Em razão disso (extinção da OTN), ficou sem apuração a inflação verificada no período de 15 dias compreendido entre o dia 16 de janeiro de 1989 a 31 de Janeiro do mesmo ano, que seria utilizado para a correção dos saldos das cadernetas de poupança no período, só vindo a omissão a ser corrigida pela Lei nº7.777/89, publicada em 19 de Junho de 1989, que instituiu o BTN – Bônus do Tesouro Nacional, para desempenhar a função da extinta OTN, fixando retroativamente a inflação, só que abrangendo apenas a inflação verificada a partir de 01 de Fevereiro de 1989, com a desconsideração no cálculo do período de 15 dias compreendido entre o dia 16 de janeiro de 1989 a 31 de Janeiro.
Veja que o BTN foi instituído com base na variação do IPC, enquanto que do dia 16 dezembro de 1988 a 31 de janeiro de 1989, os poupadores foram lesados pela política governamental que congelou artificialmente a inflação do período nos NCZ$ 6,17, resultando num período de aproximadamente 45 (quarenta e cinco) dias sem medição de inflação.
Em síntese, a extinção da OTN e a alteração da metodologia de cálculo gerou expurgo nas cadernetas de poupança em Janeiro de 1989 (42,72%) e Fevereiro de 1989 (10,14%), impondo-se condenação do Réu ao creditamento da diferença de 10,14% resultante da redução do período de cálculo pela Lei Nacional nº7.777/89 aos saldos da conta-poupança da Autora, devidamente atualizados desde a época própria e acrescidos da remuneração prevista, no caso, de juros remuneratórios e capitalizados anualmente de 6% ao ano, inclusive com a projeção dos índices expurgados em Junho de 1987 e Janeiro de 1989.

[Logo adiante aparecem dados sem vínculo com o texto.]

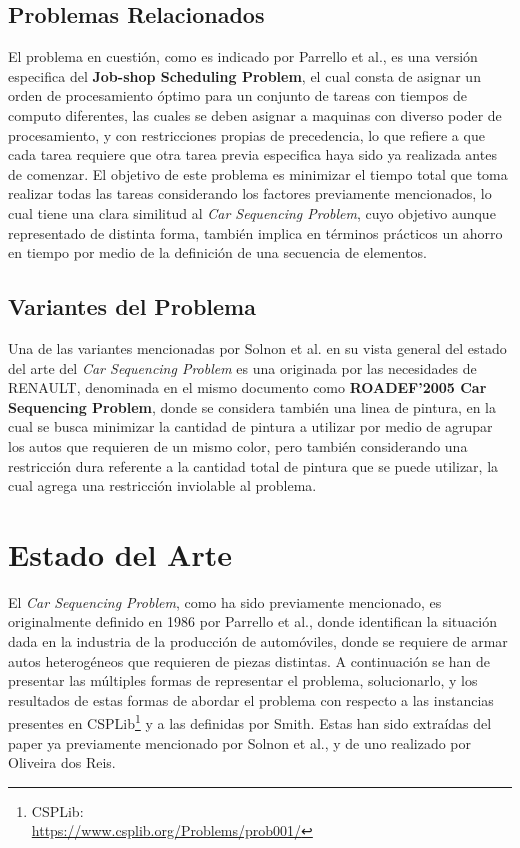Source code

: \documentclass[letter, 10pt]{article}
\begin{document}
\subsection{Problemas Relacionados}
El problema en cuestión, como es indicado por Parrello et al., es una versión especifica del \textbf{Job-shop Scheduling Problem}, el cual consta de asignar un orden de procesamiento óptimo para un conjunto de tareas con tiempos de computo diferentes, las cuales se deben asignar a maquinas con diverso poder de procesamiento, y con restricciones propias de precedencia, lo que refiere a que cada tarea requiere que otra tarea previa especifica haya sido ya realizada antes de comenzar. El objetivo de este problema es minimizar el tiempo total que toma realizar todas las tareas considerando los factores previamente mencionados, lo cual tiene una clara similitud al \textit{Car Sequencing Problem}, cuyo objetivo aunque representado de distinta forma, también implica en términos prácticos un ahorro en tiempo por medio de la definición de una secuencia de elementos.

\subsection{Variantes del Problema}
Una de las variantes mencionadas por Solnon et al. en su vista general del estado del arte del \textit{Car Sequencing Problem} es una originada por las necesidades de RENAULT, denominada en el mismo documento como \textbf{ROADEF'2005 Car Sequencing Problem}, donde se considera también una linea de pintura, en la cual se busca minimizar la cantidad de pintura a utilizar por medio de agrupar los autos que requieren de un mismo color, pero también considerando una restricción dura referente a la cantidad total de pintura que se puede utilizar, la cual agrega una restricción inviolable al problema.



\section{Estado del Arte}
El \textit{Car Sequencing Problem}, como ha sido previamente mencionado, es originalmente definido en 1986 por Parrello et al., donde identifican la situación dada en la industria de la producción de automóviles, donde se requiere de armar autos heterogéneos que requieren de piezas distintas. A continuación se han de presentar las múltiples formas de representar el problema, solucionarlo, y los resultados de estas formas de abordar el problema con respecto a las instancias presentes en CSPLib\footnote{CSPLib:\\\url{https://www.csplib.org/Problems/prob001/}} y a las definidas por Smith\cite{Smith96succeed-firstor}. Estas han sido extraídas del paper ya previamente mencionado por Solnon et al., y de uno realizado por Oliveira dos Reis\cite{Oliveira_dos_Reis_2007}.
\end{document}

Em 15 de março de 1990, sobreveio a Medida Provisória nº168/90, que instituiu novo Plano de Estabilização Econômica, conhecido como PLANO COLLOR. Tal Medida Provisória foi publicada no dia 16 de março do mesmo mês e ano. Leia-se a redação originária da mesma:
"Art. 6.º Os saldos das cadernetas de poupança serão convertidos em cruzeiros na data do próximo crédito de rendimento de rendimento, segundo a paridade estabelecida no §2.º do art. 1.º, observado o limite de NCZ$ 50.000,00 (Cinqüenta mil cruzados novos).
[...]
§2.º As quantias mencionadas no parágrafo anterior serão atualizadas monetariamente pela variação do BTN Fiscal, verificada entre a data do próximo crédito de rendimentos e a data de conversão, acrescidos de juros equivalentes a 6% (seis por cento) ao ano ou fração pro rata."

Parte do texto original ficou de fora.